Microsoft’s accounting is hard to break down, but looks as if the operating system business is fading into the background.

Some parts of Windows have done more than fade. During the year Microsoft dropped Windows Phone. Then company admitted it failed to keep pace with iOS and Android.

You can’t dismiss the phone OS as a meaningless sideshow. Former CEO Steve Balmer spent close to US$10 billion on it. This figure includes the US$7.6 billion write-down of the Nokia acquisition.

Poor performance

It would be fair to say Microsoft’s Windows strategy hasn’t been right since Windows 7. Some less kind souls say it hasn’t been right since XP. That’s extreme, yet Windows 8 was clearly a flop.

Windows 10 stopped the immediate rot, but did nothing to recover Microsoft’s reputation with uncommitted users. It’s no accident that PC sales have stayed in free fall since 10 appeared. Nor is it an accident that Apple sales have climbed in that time. Likewise Chromebook sales rocketed.

Those users who can are bailing out.

Something else is going on. Writing at ZDNet Ed Bott says: “Microsoft’s steady retreat from consumer products is nearly complete.” Bott’s story looks at how Microsoft has shifted its focus from the consumer towards business.

What’s next to go?

Bott doesn’t say so, but you could read between the lines when looking at the financial numbers and conclude that Windows could be next. He writes about Microsoft: “…shifting resources to business units that are thriving: enterprise software and cloud services”.

Go back to the financials mentioned earlier: those thriving business units do not include Windows.

People who are heavily invested in Microsoft and its OS may argue otherwise, but if you use another operating system and make occasional visit back, there’s a feeling things are running down. Not a lot, but there is a sense Windows is past its prime.

There’s also a sense Microsoft no longer has a clear vision for its operating system. Or maybe any vision.

A year ago Microsoft introduced Windows 10 S. The company said it was a new edition. On paper it sounded good. 10 S boots faster, is more secure, offers better battery life and is more robust in the sense that its harder to corrupt files.

These positives are down to the fact that Windows 10 S is a cut-down, limited version of Windows 10.

10 S was a mess

Windows 10 S turned out to be a mess. Nobody outside Microsoft seemed to like it. Reviewers panned it. Consumers hated it. It is another shot-in-the-foot disaster on the scale of Windows 8.

At the time of the launch the idea was that users could pay US$50 to switch to Windows 10 Pro. Microsoft would pack 10 S with a new computer. Customers buying a new PC would then be hit up for an extra charge later to unlock all the features of the computer they purchased. Almost everyone would want to upgrade. At Redmond it looked like free money.

Let’s hope no-one at Microsoft wonders why Chromebook and MacBooks are selling so well.

Last week Microsoft backtracks on that madness. It said users can now upgrade to Windows 10 at no extra charge.

The10 S debacle tells us Microsoft no longer employs its best thinkers on its operating system software.
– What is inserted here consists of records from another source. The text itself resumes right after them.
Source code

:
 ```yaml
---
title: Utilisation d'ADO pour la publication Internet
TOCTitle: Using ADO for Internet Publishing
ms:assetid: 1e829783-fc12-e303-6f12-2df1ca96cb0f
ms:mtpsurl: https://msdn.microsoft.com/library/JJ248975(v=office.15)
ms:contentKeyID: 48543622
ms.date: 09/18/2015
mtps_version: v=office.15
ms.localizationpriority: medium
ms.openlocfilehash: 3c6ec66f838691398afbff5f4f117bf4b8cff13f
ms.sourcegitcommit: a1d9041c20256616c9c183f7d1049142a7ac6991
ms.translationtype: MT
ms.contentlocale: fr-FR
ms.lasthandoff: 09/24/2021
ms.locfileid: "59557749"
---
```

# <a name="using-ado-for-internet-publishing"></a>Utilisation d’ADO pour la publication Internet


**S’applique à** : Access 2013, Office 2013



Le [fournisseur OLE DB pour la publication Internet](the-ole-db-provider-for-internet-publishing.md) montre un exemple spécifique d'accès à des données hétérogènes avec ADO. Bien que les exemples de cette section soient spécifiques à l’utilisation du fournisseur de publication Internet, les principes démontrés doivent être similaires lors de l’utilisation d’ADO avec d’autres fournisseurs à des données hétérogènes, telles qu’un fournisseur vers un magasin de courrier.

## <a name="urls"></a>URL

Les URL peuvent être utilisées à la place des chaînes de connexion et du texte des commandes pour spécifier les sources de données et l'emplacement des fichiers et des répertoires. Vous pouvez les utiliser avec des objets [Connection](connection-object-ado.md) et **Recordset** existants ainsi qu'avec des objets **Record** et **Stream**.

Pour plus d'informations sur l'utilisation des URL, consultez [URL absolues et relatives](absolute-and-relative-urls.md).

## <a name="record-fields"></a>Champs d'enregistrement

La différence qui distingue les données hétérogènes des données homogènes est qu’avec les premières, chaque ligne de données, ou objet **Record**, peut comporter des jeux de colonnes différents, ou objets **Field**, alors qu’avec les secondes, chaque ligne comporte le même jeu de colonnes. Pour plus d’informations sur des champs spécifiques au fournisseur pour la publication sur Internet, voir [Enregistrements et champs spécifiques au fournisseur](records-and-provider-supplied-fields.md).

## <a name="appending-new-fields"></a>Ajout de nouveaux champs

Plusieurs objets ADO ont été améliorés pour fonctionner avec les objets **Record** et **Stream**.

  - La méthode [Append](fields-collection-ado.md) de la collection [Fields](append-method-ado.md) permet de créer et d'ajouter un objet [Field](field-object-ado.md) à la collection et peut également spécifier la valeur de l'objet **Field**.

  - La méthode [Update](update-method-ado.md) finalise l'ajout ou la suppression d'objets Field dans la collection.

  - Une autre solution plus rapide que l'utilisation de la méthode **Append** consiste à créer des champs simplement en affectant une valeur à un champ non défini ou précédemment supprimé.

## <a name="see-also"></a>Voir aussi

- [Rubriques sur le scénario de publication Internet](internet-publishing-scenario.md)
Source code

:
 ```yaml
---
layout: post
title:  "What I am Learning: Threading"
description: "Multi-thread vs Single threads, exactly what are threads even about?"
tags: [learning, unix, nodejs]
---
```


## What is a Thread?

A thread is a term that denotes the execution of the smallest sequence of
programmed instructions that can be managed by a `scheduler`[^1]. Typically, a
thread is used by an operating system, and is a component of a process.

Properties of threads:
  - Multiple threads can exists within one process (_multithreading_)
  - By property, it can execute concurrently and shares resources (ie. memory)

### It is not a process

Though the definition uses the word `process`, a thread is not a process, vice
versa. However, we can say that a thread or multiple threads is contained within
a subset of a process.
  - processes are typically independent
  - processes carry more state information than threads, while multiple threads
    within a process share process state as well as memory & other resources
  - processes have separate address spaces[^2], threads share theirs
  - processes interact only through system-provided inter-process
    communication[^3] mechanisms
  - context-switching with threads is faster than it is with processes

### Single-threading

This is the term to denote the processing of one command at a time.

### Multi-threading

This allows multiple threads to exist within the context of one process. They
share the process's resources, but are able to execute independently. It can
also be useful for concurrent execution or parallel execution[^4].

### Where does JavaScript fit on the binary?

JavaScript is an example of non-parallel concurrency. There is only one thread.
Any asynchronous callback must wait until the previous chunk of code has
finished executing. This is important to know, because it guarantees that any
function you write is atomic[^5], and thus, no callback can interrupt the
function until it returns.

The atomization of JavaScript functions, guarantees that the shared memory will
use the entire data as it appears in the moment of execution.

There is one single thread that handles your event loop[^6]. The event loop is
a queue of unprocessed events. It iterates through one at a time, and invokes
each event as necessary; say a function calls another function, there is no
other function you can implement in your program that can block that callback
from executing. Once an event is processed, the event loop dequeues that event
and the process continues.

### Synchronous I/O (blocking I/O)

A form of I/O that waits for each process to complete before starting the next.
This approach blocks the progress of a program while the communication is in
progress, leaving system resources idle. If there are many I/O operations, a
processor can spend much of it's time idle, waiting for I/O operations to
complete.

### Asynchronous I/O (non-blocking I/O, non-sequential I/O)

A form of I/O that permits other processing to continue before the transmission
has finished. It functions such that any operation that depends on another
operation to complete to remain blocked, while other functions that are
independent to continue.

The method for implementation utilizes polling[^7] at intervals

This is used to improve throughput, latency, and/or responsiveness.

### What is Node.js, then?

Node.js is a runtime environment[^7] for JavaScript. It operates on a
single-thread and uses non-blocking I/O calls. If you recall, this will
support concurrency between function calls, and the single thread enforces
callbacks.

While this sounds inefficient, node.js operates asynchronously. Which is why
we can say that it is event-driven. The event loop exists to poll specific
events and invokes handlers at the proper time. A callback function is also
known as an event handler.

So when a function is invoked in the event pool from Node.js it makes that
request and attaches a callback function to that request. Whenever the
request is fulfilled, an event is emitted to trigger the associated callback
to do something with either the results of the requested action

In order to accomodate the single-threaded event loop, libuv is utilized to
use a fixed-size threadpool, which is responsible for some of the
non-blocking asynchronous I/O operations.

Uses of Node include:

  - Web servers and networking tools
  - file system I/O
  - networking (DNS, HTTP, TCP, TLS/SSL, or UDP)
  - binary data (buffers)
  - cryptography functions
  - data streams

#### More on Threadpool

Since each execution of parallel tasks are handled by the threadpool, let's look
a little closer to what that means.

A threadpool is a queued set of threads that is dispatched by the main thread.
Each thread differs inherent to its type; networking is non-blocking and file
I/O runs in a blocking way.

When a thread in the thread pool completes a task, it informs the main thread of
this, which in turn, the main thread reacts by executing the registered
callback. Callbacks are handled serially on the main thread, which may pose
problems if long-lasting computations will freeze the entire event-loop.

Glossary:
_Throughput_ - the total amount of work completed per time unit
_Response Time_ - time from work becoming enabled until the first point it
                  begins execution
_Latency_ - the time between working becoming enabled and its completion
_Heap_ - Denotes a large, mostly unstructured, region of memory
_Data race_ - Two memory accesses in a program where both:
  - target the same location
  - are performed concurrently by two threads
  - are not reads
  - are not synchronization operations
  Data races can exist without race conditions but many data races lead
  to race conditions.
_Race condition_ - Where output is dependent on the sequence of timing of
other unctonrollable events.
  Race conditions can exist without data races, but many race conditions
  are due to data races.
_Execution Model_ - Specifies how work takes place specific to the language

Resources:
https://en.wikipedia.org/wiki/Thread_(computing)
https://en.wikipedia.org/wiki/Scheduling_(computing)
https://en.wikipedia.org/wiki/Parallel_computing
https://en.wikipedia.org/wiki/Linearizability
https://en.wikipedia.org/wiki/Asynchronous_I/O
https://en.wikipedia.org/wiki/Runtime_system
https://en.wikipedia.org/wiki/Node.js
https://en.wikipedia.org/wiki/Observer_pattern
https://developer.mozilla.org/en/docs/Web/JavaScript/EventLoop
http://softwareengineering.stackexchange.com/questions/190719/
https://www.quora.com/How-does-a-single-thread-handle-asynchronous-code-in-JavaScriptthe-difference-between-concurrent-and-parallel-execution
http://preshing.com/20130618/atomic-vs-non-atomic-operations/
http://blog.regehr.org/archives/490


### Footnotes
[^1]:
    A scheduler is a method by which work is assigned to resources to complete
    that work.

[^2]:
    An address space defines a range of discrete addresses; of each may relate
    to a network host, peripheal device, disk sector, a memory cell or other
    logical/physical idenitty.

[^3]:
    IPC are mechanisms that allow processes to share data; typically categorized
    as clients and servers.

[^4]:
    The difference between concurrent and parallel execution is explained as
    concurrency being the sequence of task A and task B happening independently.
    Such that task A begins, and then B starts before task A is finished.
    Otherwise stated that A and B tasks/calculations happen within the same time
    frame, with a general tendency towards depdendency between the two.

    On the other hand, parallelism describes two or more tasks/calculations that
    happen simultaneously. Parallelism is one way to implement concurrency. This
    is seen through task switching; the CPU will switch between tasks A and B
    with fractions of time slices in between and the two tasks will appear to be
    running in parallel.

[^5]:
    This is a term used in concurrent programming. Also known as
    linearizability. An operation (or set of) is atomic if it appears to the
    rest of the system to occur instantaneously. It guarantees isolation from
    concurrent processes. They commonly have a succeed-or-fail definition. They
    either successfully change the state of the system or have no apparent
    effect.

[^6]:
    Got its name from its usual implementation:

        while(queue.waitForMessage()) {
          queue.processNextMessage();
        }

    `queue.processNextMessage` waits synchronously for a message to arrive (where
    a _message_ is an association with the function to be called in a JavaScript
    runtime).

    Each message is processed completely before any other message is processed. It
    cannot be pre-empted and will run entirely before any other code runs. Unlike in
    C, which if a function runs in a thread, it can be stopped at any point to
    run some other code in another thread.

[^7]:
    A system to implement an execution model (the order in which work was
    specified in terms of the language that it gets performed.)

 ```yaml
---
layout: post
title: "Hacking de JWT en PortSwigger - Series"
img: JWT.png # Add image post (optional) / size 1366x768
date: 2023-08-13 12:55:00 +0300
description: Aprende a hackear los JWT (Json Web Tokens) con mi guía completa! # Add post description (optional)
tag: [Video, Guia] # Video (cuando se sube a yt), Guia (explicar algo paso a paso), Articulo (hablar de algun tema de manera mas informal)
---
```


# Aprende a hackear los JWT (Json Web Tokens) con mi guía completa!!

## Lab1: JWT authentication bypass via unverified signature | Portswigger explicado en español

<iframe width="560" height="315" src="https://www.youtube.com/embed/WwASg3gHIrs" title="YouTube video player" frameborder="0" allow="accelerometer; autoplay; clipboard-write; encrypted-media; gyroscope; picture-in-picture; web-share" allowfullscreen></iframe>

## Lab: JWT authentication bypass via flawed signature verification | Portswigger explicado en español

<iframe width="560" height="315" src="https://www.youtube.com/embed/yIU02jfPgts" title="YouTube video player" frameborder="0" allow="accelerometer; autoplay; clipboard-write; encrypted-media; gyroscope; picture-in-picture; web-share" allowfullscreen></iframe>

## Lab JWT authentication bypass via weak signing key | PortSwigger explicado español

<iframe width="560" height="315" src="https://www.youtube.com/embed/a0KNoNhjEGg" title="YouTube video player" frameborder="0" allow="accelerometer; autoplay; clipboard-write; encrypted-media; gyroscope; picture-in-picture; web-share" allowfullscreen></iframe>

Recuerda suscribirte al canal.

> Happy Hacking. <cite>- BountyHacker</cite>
It suggests Microsoft doesn’t really care about the product any longer. After all, it doesn’t make much money.

Microsoft has a huge cash cow. The software is still installed on most of the world’s traditional computers — although not the pocket computers people now use most often. There are ways it can and will continue to squeeze money out of its huge installed base.

Ring out the old, ring in the new

And yet you can’t help getting the impression Microsoft’s top brass are no longer interested. That’s the old world; a declining empire. Meanwhile there are exciting new opportunities to chase in the cloud and enterprise spaces.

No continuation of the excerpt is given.